The essay I am thinking of was about a publishing venue which was established with the explicit goal of peer reviewers judging the rigor of a paper but not its impact/significance, since this cannot be judged ahead of time and is not very relevant to whether work should be published (sort of a generalization of the way replications are harder to publish—facts are facts, and should be publishable regardless of how flashy they are). The scientist was complaining that a paper of theirs was rejected from that venue due to not being of sufficient interest to the readership. The question of impact had been allowed to creep back into the reviews.
I think there’s a very general phenomenon where a venue starts out “alive”—able to spontaneously generate ideas—and then produces some good stuff, which raises the expectations, killing off the spontaneity. This can happen with individuals or groups. Some people start new twitter accounts all the time because there is too much pressure to perform once an account has gotten many followers. Old LW split into Discussion and Main, and then Discussion split off discussion threads to indicate a lowered bar.
Um. I guess I’m not being very solution-oriented here.
The problem is, something seems to implicitly raise people’s standards as a place gets good, even if there are explicit statements to the contrary (like the rule stating peer reviewers should not judge impact).
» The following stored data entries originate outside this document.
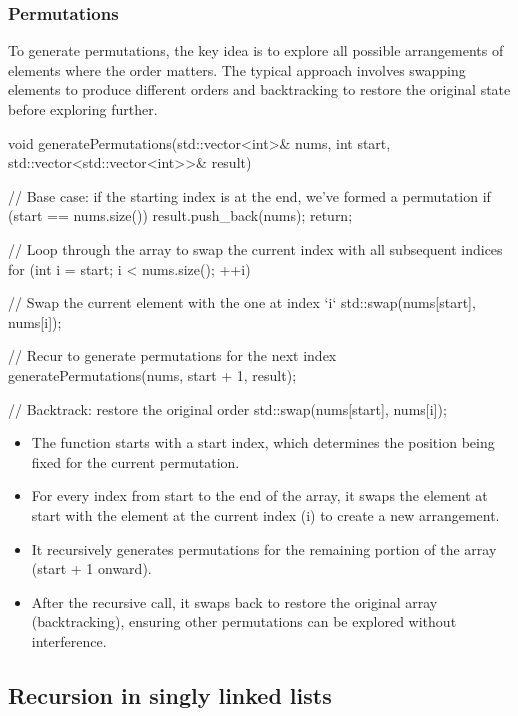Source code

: \documentclass{report}
\begin{document}
\subsubsection{Permutations}
\bigbreak \noindent 
To generate permutations, the key idea is to explore all possible arrangements of elements where the order matters. The typical approach involves swapping elements to produce different orders and backtracking to restore the original state before exploring further.
\bigbreak \noindent 
\begin{cppcode}
    void generatePermutations(std::vector<int>& nums, int start, std::vector<std::vector<int>>& result) {
        // Base case: if the starting index is at the end, we've formed a permutation
        if (start == nums.size()) {
            result.push_back(nums);
            return;
        }

        // Loop through the array to swap the current index with all subsequent indices
        for (int i = start; i < nums.size(); ++i) {
            // Swap the current element with the one at index `i`
            std::swap(nums[start], nums[i]);

            // Recur to generate permutations for the next index
            generatePermutations(nums, start + 1, result);

            // Backtrack: restore the original order
            std::swap(nums[start], nums[i]);
        }
    }
\end{cppcode}
\bigbreak \noindent 
\begin{itemize}
    \item The function starts with a start index, which determines the position being fixed for the current permutation.
    \item For every index from start to the end of the array, it swaps the element at start with the element at the current index (i) to create a new arrangement.
    \item It recursively generates permutations for the remaining portion of the array (start + 1 onward).
    \item After the recursive call, it swaps back to restore the original array (backtracking), ensuring other permutations can be explored without interference.
\end{itemize}

\pagebreak 
\subsection{Recursion in singly linked lists}
\bigbreak \noindent 
\end{document}
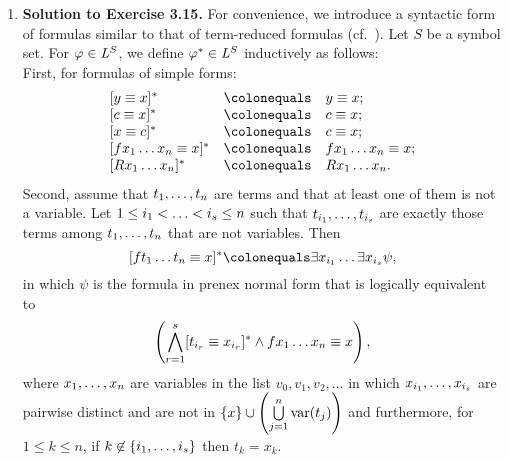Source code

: \begin{enumerate}[1.]
\begin{enumerate}[(a)]
\begin{proof}
\ \\
For the direction from (2) to (3), the argument is analogous to that of 3.10: Because of the forth-property of the sequence $(K_n)_{n \in \nat}$ (see (IV)(ii) in part (b)), if $K_m \neq \emptyset$, then also $K_n \neq \emptyset$ for $n < m$.\\
\ \\
Finally, notice that in case $(I_n)_{n \leq m}: \struct{A} \emb_m \struct{B}$, the proof of (V) in part (b) shows that each $p \in I_n$ (with $n \leq m$) preserves the validity of universal formulas of quantifier rank $\leq n$ in $\struct{A}$ provided that these formulas hold in $\struct{B}$ (cf.\ the discussion before 3.3). Hence, analogous to 3.3, we obtain the direction from (3) to (1).
\end{proof}
\end{enumerate}
%
\item \textbf{Solution to Exercise 3.15.} For convenience, we introduce a syntactic form of formulas similar to that of term-reduced formulas (cf.\ ). Let $S$ be a symbol set. For $\varphi \in \fstordlang{S}$, we define $\varphi^\ast \in \fstordlang{S}$ inductively as follows:\smallskip\\
First, for formulas of simple forms:
\[
\begin{array}{lll}
[y \equal x]^\ast & \colonequals & y \equal x; \cr
[c \equal x]^\ast & \colonequals & c \equal x; \cr
[x \equal c]^\ast & \colonequals & c \equal x; \cr
[f\enum[1]{x}{n} \equal x]^\ast & \colonequals & f\enum[1]{x}{n} \equal x; \cr
[R\enum[1]{x}{n}]^\ast & \colonequals & R\enum[1]{x}{n}.
\end{array}
\]
Second, assume that $\seq[1]{t}{n}$ are terms and that at least one of them is not a variable. Let $1 \leq \enumpop{i_1}{<}{i_s} \leq n$ such that $\seq[i_1]{t}{i_s}$ are exactly those terms among $\seq[1]{t}{n}$ that are not variables. Then
\[
[f\enum[1]{t}{n} \equal x]^\ast \colonequals \enump{\exists x_{i_1}}{\exists x_{i_s}}\psi,
\]
in which $\psi$ is the formula in prenex normal form that is logically equivalent to
\[
\parenadj{\bigwedge\limits^s_{r = 1} [t_{i_r} \equal x_{i_r}]^\ast \land f\enum[1]{x}{n} \equal x},
\]
where $\seq[1]{x}{n}$ are variables in the list $v_0, v_1, v_2, \ldots$ in which $\seq[i_1]{x}{i_s}$ are pairwise distinct and are not in $\{ x \} \cup \parenadj{\bigcup\limits^n_{j = 1}\var{t_j}}$ and furthermore, for $1 \leq k \leq n$, if $k \not\in \{ \seq[1]{i}{s} \}$ then $t_k = x_k$.\\
\ \\

\end{enumerate}
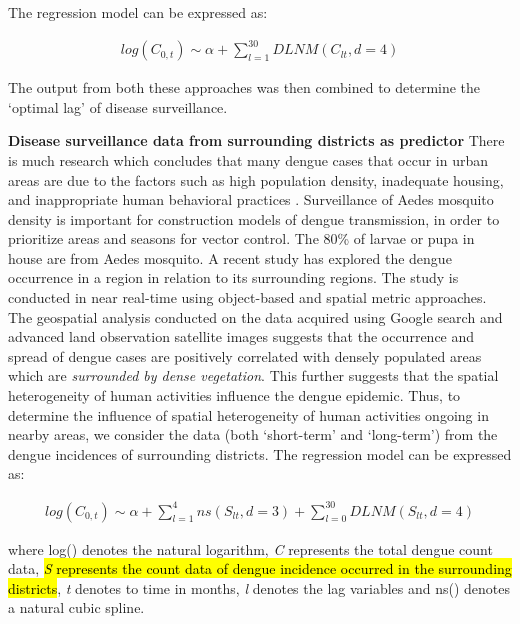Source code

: \documentclass{bmcart}
\begin{document}
The regression model can be expressed as:

\begin{equation}
\begin{aligned}
\label{eq:long}
log (C_{0,t}) \sim \alpha + \sum_{l=1}^{30} DLNM(C_ {lt}, d = 4) 
\end{aligned}
\end{equation}


The output from both these approaches was then combined to determine the `optimal lag' of disease surveillance. 

\textbf{Disease surveillance data from surrounding districts as predictor} There is much research which concludes that many dengue cases that occur in urban areas are due to the factors such as high population density, inadequate housing, and inappropriate human behavioral practices \cite{chang2009combining,knudsen1992vector,troyo2009urban}.  Surveillance of Aedes mosquito density is important for construction models of dengue transmission, in order to prioritize areas and seasons for vector control. The 80\% of larvae or pupa in house are from Aedes mosquito. A recent study \cite{sarfraz2014near} has explored the dengue occurrence in a region in relation to its surrounding regions. The study is conducted in near real-time using object-based and spatial metric approaches. The geospatial analysis conducted on the data acquired using Google search and advanced land observation satellite images suggests that the occurrence and spread of dengue cases are positively correlated with densely populated areas which are \textit{surrounded by dense vegetation}. This further suggests that the spatial heterogeneity of human activities influence the dengue epidemic. Thus, to determine the influence of spatial heterogeneity of human activities ongoing in nearby areas, we consider the data (both `short-term' and `long-term') from the dengue incidences of surrounding districts. The regression model can be expressed as:

\begin{equation}
\begin{aligned}
\label{eq:surrounding}
log (C_{0,t}) \sim \alpha  +  \sum_{l=1}^{4} ns(S_ {lt}, d =3) + \sum_{l=0}^{30} DLNM(S_ {lt}, d = 4) 
\end{aligned}
\end{equation}


where log() denotes the natural logarithm, \textit{C} represents the total dengue count data, \hl{\textit{S} represents the count data of dengue incidence occurred in the surrounding districts}, \textit{t} denotes to time in months, \textit{l} denotes the lag variables and ns() denotes a natural cubic spline. \\
\end{document}
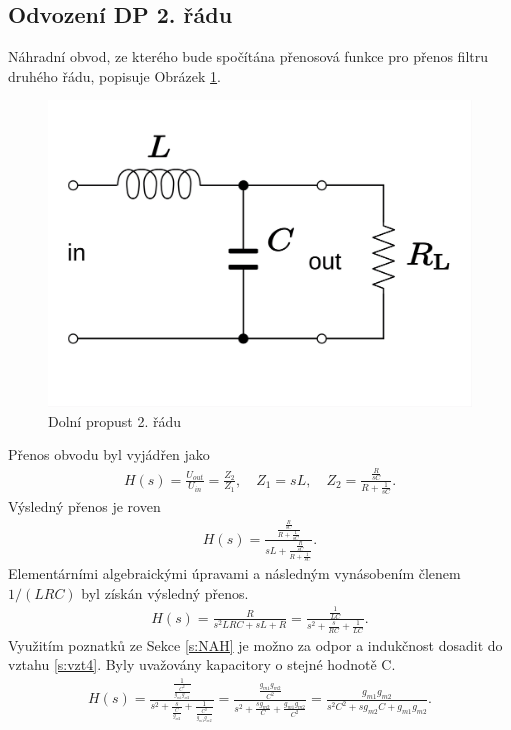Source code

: \subsection{Odvození DP 2. řádu}\label{s:ODV}
\noindent Náhradní obvod, ze kterého bude spočítána přenosová funkce pro přenos filtru druhého řádu, popisuje Obrázek \ref{s:DPO}.
\begin{figure}[h]
\centering
\includegraphics[scale=0.15]{RLC_low-pass.png}
\caption[Dolní propust 2. řádu]{Dolní propust 2. řádu \cite{11} \label{s:DPO}}
\end{figure}
\noindent Přenos obvodu byl vyjádřen jako
\begin{align}
H(s) = \frac{U_{out}}{U_{in}} = \frac{Z_2}{Z_1}, \quad Z_1 = sL,\quad Z_2 = \frac{\frac{R}{sC}}{R + \frac{1}{sC}}.
\end{align}
Výsledný přenos je roven 
\begin{align}
H(s) = \frac{\frac{\frac{R}{sC}}{R + \frac{1}{sC}}}{sL + \frac{\frac{R}{sC}}{R + \frac{1}{sC}}}.
\end{align}
Elementárními algebraickými úpravami a následným vynásobením členem $1/(LRC)$ byl získán výsledný přenos.
\begin{align}\label{s:vzt4}
H(s) = \frac{R}{s^2LRC + sL + R} = \frac{\frac{1}{LC}}{s^2 + \frac{s}{RC} + \frac{1}{LC}}.
\end{align}
\noindent Využitím poznatků ze Sekce \ref{s:NAH} je možno za odpor a indukčnost dosadit do vztahu \ref{s:vzt4}. Byly uvažovány kapacitory o stejné hodnotě C.
\begin{align}
H(s) = \frac{\frac{1}{\frac{C^2}{g_{m1}g_{m2}}}}{s^2 + \frac{s}{\frac{C}{g_{m2}}} + \frac{1}{\frac{C^2}{g_{m1}g_{m2}}}} = \frac{\frac{g_{m1}g_{m2}}{C^2}}{s^2 + \frac{sg_{m2}}{C} + \frac{g_{m1}g_{m2}}{C^2}} = \frac{g_{m1}g_{m2}}{s^2C^2 + sg_{m2}C + g_{m1}g_{m2}}.
\end{align}
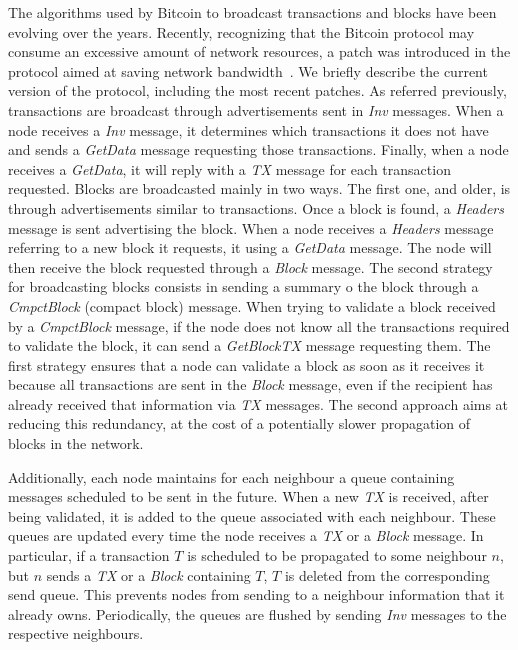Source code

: \documentclass{dads}   %
\begin{document}
The algorithms used by Bitcoin to broadcast transactions and blocks have been evolving over the years. Recently, recognizing that the Bitcoin protocol may consume an excessive amount of network resources, a patch was introduced in the protocol aimed at saving network bandwidth~\cite{bip152}. We briefly describe the current version of the protocol, including the most recent patches. As referred previously, transactions are broadcast through advertisements sent in \textsl{Inv} messages. When a node receives a \textsl{Inv} message, it determines which transactions it does not have and sends a \textsl{GetData} message requesting those transactions. Finally, when a node receives a \textsl{GetData}, it will reply with a \textsl{TX} message for each transaction requested. Blocks are broadcasted mainly in two ways. The first one, and older, is through advertisements similar to transactions. Once a block is found, a \textsl{Headers} message is sent advertising the block. When a node receives a \textsl{Headers} message referring to a new block it requests, it using a \textsl{GetData} message. The node will then receive the block requested through a \textsl{Block} message. The second strategy for broadcasting blocks consists in sending a summary o the block through a \textsl{CmpctBlock} (compact block) message. When trying to validate a block received by a \textsl{CmpctBlock} message, if the node does not know all the transactions required to validate the block, it can send a \textsl{GetBlockTX} message requesting them. The first strategy ensures that a node can validate a block as soon as it receives it because all transactions are sent in the \textsl{Block} message, even if the recipient has already received that information via \textsl{TX} messages. The second approach aims at reducing this redundancy, at the cost of a potentially slower propagation of blocks in the network.

Additionally, each node maintains for each neighbour a queue containing messages scheduled to be sent in the future. When a new \textsl{TX} is received, after being validated, it is added to the queue associated with each neighbour. These queues are updated every time the node receives a \textsl{TX} or a \textsl{Block} message. In particular, if a transaction $T$ is scheduled to be propagated to some neighbour $n$, but $n$ sends a \textsl{TX} or a \textsl{Block} containing $T$, $T$ is deleted from the corresponding send queue. This prevents nodes from sending to a neighbour information that it already owns. Periodically,  the queues are flushed by sending  \textsl{Inv} messages to the respective neighbours.
\end{document}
This can kill a place over time.
Carefully separating what can be judged in the moment vs only after the fact seems like a part of the solution.
Maybe you want to create a “comfortable sloshing mess” of relatively low signal-to-noise chatter which makes people feel comfortable to post, while also having the carefully determined canon which contains the value.
Obviously the “comfortable sloshing mess” is not distinguished primarily by its being bad—it should be good, but good along different dimensions than the canon. It should meet high standards of rigor along dimensions that are easy to judge from the text itself and not difficult or off-putting for writers to meet. There should be a “google docs comment peer review” for these aspects. (Maybe not **only** for these aspects, but somehow virtuously aligned with respect to these aspects?)
None of this is meant to be anything like a final plan. But one thing that caused me to title this post “Peer Review” instead of a bunch of other things was to communicate “we are aspiring to be legibly good in a similar way to how science aspires to be legibly good.
Since part of the goal here is “be better than science” we won’t necessarily do the same, or even similar things. But this frames the approach differently that you’d see if our goal was simply to be a discussion forum that highlighted the most interesting or useful posts.
The longterm canon of LW should have particular qualities that distinguish it from other sites. I’m not 100% confident I could nail them down, but some off the cuff guesses:
importance
clarity
be subjected to criticism and scrutiny
ideally, be mathematically rigorous in a way that can be reliably, transparently built upon (although this depends on the subject matter)
The ethos of the site should shine through at several levels – it should be apparent in the final output, the underlying process should be visibly part of the output, and the naming / UI / design should reinforce it.
I’m not at all sure that there should be a formal process called “Peer Review”, but I did want to orient the process around “create a longterm, rigorous edifice of knowledge that can be built upon.”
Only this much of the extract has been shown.